Top of GIVEN DATA
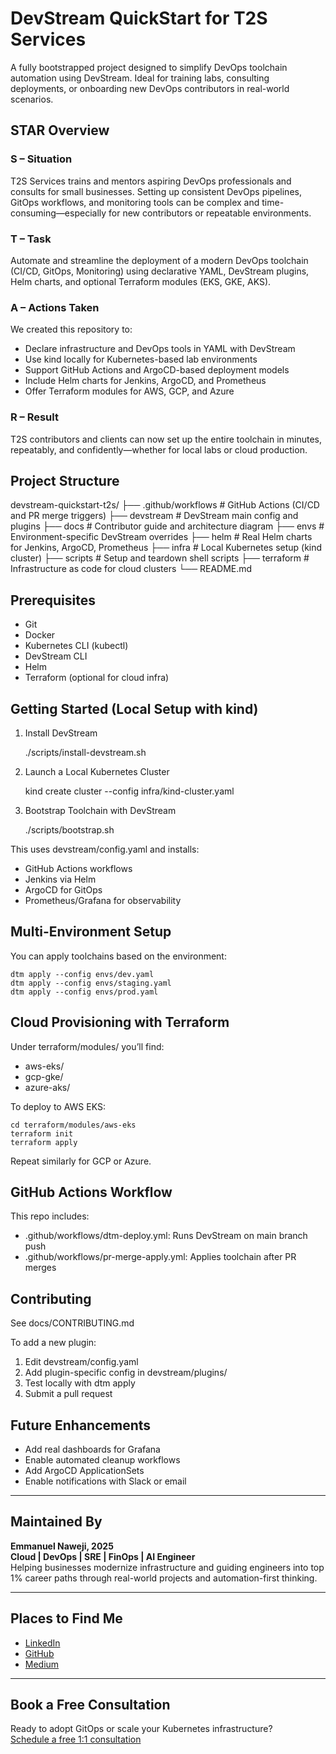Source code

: # DevStream QuickStart for T2S Services

A fully bootstrapped project designed to simplify DevOps toolchain automation using DevStream. Ideal for training labs, consulting deployments, or onboarding new DevOps contributors in real-world scenarios.

## STAR Overview

### S – Situation

T2S Services trains and mentors aspiring DevOps professionals and consults for small businesses. Setting up consistent DevOps pipelines, GitOps workflows, and monitoring tools can be complex and time-consuming—especially for new contributors or repeatable environments.

### T – Task

Automate and streamline the deployment of a modern DevOps toolchain (CI/CD, GitOps, Monitoring) using declarative YAML, DevStream plugins, Helm charts, and optional Terraform modules (EKS, GKE, AKS).

### A – Actions Taken

We created this repository to:

- Declare infrastructure and DevOps tools in YAML with DevStream
- Use kind locally for Kubernetes-based lab environments
- Support GitHub Actions and ArgoCD-based deployment models
- Include Helm charts for Jenkins, ArgoCD, and Prometheus
- Offer Terraform modules for AWS, GCP, and Azure

### R – Result

T2S contributors and clients can now set up the entire toolchain in minutes, repeatably, and confidently—whether for local labs or cloud production.

## Project Structure

devstream-quickstart-t2s/
├── .github/workflows        # GitHub Actions (CI/CD and PR merge triggers)
├── devstream                # DevStream main config and plugins
├── docs                     # Contributor guide and architecture diagram
├── envs                     # Environment-specific DevStream overrides
├── helm                     # Real Helm charts for Jenkins, ArgoCD, Prometheus
├── infra                    # Local Kubernetes setup (kind cluster)
├── scripts                  # Setup and teardown shell scripts
├── terraform                # Infrastructure as code for cloud clusters
└── README.md

## Prerequisites

- Git
- Docker
- Kubernetes CLI (kubectl)
- DevStream CLI
- Helm
- Terraform (optional for cloud infra)

## Getting Started (Local Setup with kind)

1. Install DevStream

    ./scripts/install-devstream.sh

2. Launch a Local Kubernetes Cluster

    kind create cluster --config infra/kind-cluster.yaml

3. Bootstrap Toolchain with DevStream

    ./scripts/bootstrap.sh

This uses devstream/config.yaml and installs:
- GitHub Actions workflows
- Jenkins via Helm
- ArgoCD for GitOps
- Prometheus/Grafana for observability

## Multi-Environment Setup

You can apply toolchains based on the environment:

    dtm apply --config envs/dev.yaml
    dtm apply --config envs/staging.yaml
    dtm apply --config envs/prod.yaml

## Cloud Provisioning with Terraform

Under terraform/modules/ you’ll find:

- aws-eks/
- gcp-gke/
- azure-aks/

To deploy to AWS EKS:

    cd terraform/modules/aws-eks
    terraform init
    terraform apply

Repeat similarly for GCP or Azure.

## GitHub Actions Workflow

This repo includes:

- .github/workflows/dtm-deploy.yml: Runs DevStream on main branch push
- .github/workflows/pr-merge-apply.yml: Applies toolchain after PR merges

## Contributing

See docs/CONTRIBUTING.md

To add a new plugin:
1. Edit devstream/config.yaml
2. Add plugin-specific config in devstream/plugins/
3. Test locally with dtm apply
4. Submit a pull request

## Future Enhancements

- Add real dashboards for Grafana
- Enable automated cleanup workflows
- Add ArgoCD ApplicationSets
- Enable notifications with Slack or email

---

## Maintained By

**Emmanuel Naweji, 2025**  
**Cloud | DevOps | SRE | FinOps | AI Engineer**  
Helping businesses modernize infrastructure and guiding engineers into top 1% career paths through real-world projects and automation-first thinking.

---

## Places to Find Me

- [LinkedIn](https://www.linkedin.com/in/ready2assist/)
- [GitHub](https://github.com/Here2ServeU)
- [Medium](https://medium.com/@here2serveyou)

---

## Book a Free Consultation

Ready to adopt GitOps or scale your Kubernetes infrastructure?  
[Schedule a free 1:1 consultation](https://bit.ly/letus-meet)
Bottom of GIVEN DATA
WORK REQUIRED> Could you reproduce the entries verbatim, leaving out all pictures?

ANSWER TO THE PROBLEM>
Source code

: # DevStream QuickStart for T2S Services

A fully bootstrapped project designed to simplify DevOps toolchain automation using DevStream. Ideal for training labs, consulting deployments, or onboarding new DevOps contributors in real-world scenarios.

## STAR Overview

### S – Situation

T2S Services trains and mentors aspiring DevOps professionals and consults for small businesses. Setting up consistent DevOps pipelines, GitOps workflows, and monitoring tools can be complex and time-consuming—especially for new contributors or repeatable environments.

### T – Task

Automate and streamline the deployment of a modern DevOps toolchain (CI/CD, GitOps, Monitoring) using declarative YAML, DevStream plugins, Helm charts, and optional Terraform modules (EKS, GKE, AKS).

### A – Actions Taken

We created this repository to:

- Declare infrastructure and DevOps tools in YAML with DevStream
- Use kind locally for Kubernetes-based lab environments
- Support GitHub Actions and ArgoCD-based deployment models
- Include Helm charts for Jenkins, ArgoCD, and Prometheus
- Offer Terraform modules for AWS, GCP, and Azure

### R – Result

T2S contributors and clients can now set up the entire toolchain in minutes, repeatably, and confidently—whether for local labs or cloud production.

## Project Structure

devstream-quickstart-t2s/
├── .github/workflows        # GitHub Actions (CI/CD and PR merge triggers)
├── devstream                # DevStream main config and plugins
├── docs                     # Contributor guide and architecture diagram
├── envs                     # Environment-specific DevStream overrides
├── helm                     # Real Helm charts for Jenkins, ArgoCD, Prometheus
├── infra                    # Local Kubernetes setup (kind cluster)
├── scripts                  # Setup and teardown shell scripts
├── terraform                # Infrastructure as code for cloud clusters
└── README.md

## Prerequisites

- Git
- Docker
- Kubernetes CLI (kubectl)
- DevStream CLI
- Helm
- Terraform (optional for cloud infra)

## Getting Started (Local Setup with kind)

1. Install DevStream

    ./scripts/install-devstream.sh

2. Launch a Local Kubernetes Cluster

    kind create cluster --config infra/kind-cluster.yaml

3. Bootstrap Toolchain with DevStream

    ./scripts/bootstrap.sh

This uses devstream/config.yaml and installs:
- GitHub Actions workflows
- Jenkins via Helm
- ArgoCD for GitOps
- Prometheus/Grafana for observability

## Multi-Environment Setup

You can apply toolchains based on the environment:

    dtm apply --config envs/dev.yaml
    dtm apply --config envs/staging.yaml
    dtm apply --config envs/prod.yaml

## Cloud Provisioning with Terraform

Under terraform/modules/ you’ll find:

- aws-eks/
- gcp-gke/
- azure-aks/

To deploy to AWS EKS:

    cd terraform/modules/aws-eks
    terraform init
    terraform apply

Repeat similarly for GCP or Azure.

## GitHub Actions Workflow

This repo includes:

- .github/workflows/dtm-deploy.yml: Runs DevStream on main branch push
- .github/workflows/pr-merge-apply.yml: Applies toolchain after PR merges

## Contributing

See docs/CONTRIBUTING.md

To add a new plugin:
1. Edit devstream/config.yaml
2. Add plugin-specific config in devstream/plugins/
3. Test locally with dtm apply
4. Submit a pull request

## Future Enhancements

- Add real dashboards for Grafana
- Enable automated cleanup workflows
- Add ArgoCD ApplicationSets
- Enable notifications with Slack or email

---

## Maintained By

**Emmanuel Naweji, 2025**  
**Cloud | DevOps | SRE | FinOps | AI Engineer**  
Helping businesses modernize infrastructure and guiding engineers into top 1% career paths through real-world projects and automation-first thinking.

---

## Places to Find Me

- [LinkedIn](https://www.linkedin.com/in/ready2assist/)
- [GitHub](https://github.com/Here2ServeU)
- [Medium](https://medium.com/@here2serveyou)

---

## Book a Free Consultation

Ready to adopt GitOps or scale your Kubernetes infrastructure?  
[Schedule a free 1:1 consultation](https://bit.ly/letus-meet)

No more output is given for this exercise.